═════ Input data

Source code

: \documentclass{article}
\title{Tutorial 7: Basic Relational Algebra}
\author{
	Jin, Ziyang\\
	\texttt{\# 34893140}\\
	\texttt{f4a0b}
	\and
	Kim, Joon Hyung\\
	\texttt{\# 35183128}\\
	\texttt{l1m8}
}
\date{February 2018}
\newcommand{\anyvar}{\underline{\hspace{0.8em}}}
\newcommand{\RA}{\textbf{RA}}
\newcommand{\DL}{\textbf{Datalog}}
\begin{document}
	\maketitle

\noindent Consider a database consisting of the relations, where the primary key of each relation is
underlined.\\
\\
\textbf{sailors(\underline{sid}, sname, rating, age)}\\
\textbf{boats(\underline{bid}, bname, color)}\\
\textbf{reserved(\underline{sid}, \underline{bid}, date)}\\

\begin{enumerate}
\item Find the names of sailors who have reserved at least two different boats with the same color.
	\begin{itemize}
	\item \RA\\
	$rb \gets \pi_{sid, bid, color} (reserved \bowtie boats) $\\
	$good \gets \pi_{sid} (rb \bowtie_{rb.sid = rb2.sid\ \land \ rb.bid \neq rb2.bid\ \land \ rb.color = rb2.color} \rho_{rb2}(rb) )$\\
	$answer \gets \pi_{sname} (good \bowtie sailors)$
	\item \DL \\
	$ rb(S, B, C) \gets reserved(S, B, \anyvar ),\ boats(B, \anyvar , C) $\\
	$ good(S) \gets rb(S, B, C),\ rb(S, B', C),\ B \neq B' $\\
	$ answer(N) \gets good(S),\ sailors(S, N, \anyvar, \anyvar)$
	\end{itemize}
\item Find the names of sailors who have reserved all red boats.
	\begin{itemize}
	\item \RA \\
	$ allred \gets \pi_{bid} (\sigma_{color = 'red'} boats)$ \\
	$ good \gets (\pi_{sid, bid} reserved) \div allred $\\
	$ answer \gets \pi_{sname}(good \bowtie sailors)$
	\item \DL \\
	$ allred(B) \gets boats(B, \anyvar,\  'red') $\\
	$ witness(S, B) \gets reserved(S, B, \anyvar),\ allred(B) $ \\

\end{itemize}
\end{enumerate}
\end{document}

══════════

◆ **What you have to do**: Print the data again exactly.

◆ **Solved problem**:
Source code

: \documentclass{article}
\title{Tutorial 7: Basic Relational Algebra}
\author{
	Jin, Ziyang\\
	\texttt{\# 34893140}\\
	\texttt{f4a0b}
	\and
	Kim, Joon Hyung\\
	\texttt{\# 35183128}\\
	\texttt{l1m8}
}
\date{February 2018}
\newcommand{\anyvar}{\underline{\hspace{0.8em}}}
\newcommand{\RA}{\textbf{RA}}
\newcommand{\DL}{\textbf{Datalog}}
\begin{document}
	\maketitle

\noindent Consider a database consisting of the relations, where the primary key of each relation is
underlined.\\
\\
\textbf{sailors(\underline{sid}, sname, rating, age)}\\
\textbf{boats(\underline{bid}, bname, color)}\\
\textbf{reserved(\underline{sid}, \underline{bid}, date)}\\

\begin{enumerate}
\item Find the names of sailors who have reserved at least two different boats with the same color.
	\begin{itemize}
	\item \RA\\
	$rb \gets \pi_{sid, bid, color} (reserved \bowtie boats) $\\
	$good \gets \pi_{sid} (rb \bowtie_{rb.sid = rb2.sid\ \land \ rb.bid \neq rb2.bid\ \land \ rb.color = rb2.color} \rho_{rb2}(rb) )$\\
	$answer \gets \pi_{sname} (good \bowtie sailors)$
	\item \DL \\
	$ rb(S, B, C) \gets reserved(S, B, \anyvar ),\ boats(B, \anyvar , C) $\\
	$ good(S) \gets rb(S, B, C),\ rb(S, B', C),\ B \neq B' $\\
	$ answer(N) \gets good(S),\ sailors(S, N, \anyvar, \anyvar)$
	\end{itemize}
\item Find the names of sailors who have reserved all red boats.
	\begin{itemize}
	\item \RA \\
	$ allred \gets \pi_{bid} (\sigma_{color = 'red'} boats)$ \\
	$ good \gets (\pi_{sid, bid} reserved) \div allred $\\
	$ answer \gets \pi_{sname}(good \bowtie sailors)$
	\item \DL \\
	$ allred(B) \gets boats(B, \anyvar,\  'red') $\\
	$ witness(S, B) \gets reserved(S, B, \anyvar),\ allred(B) $ \\

\end{itemize}
\end{enumerate}
\end{document}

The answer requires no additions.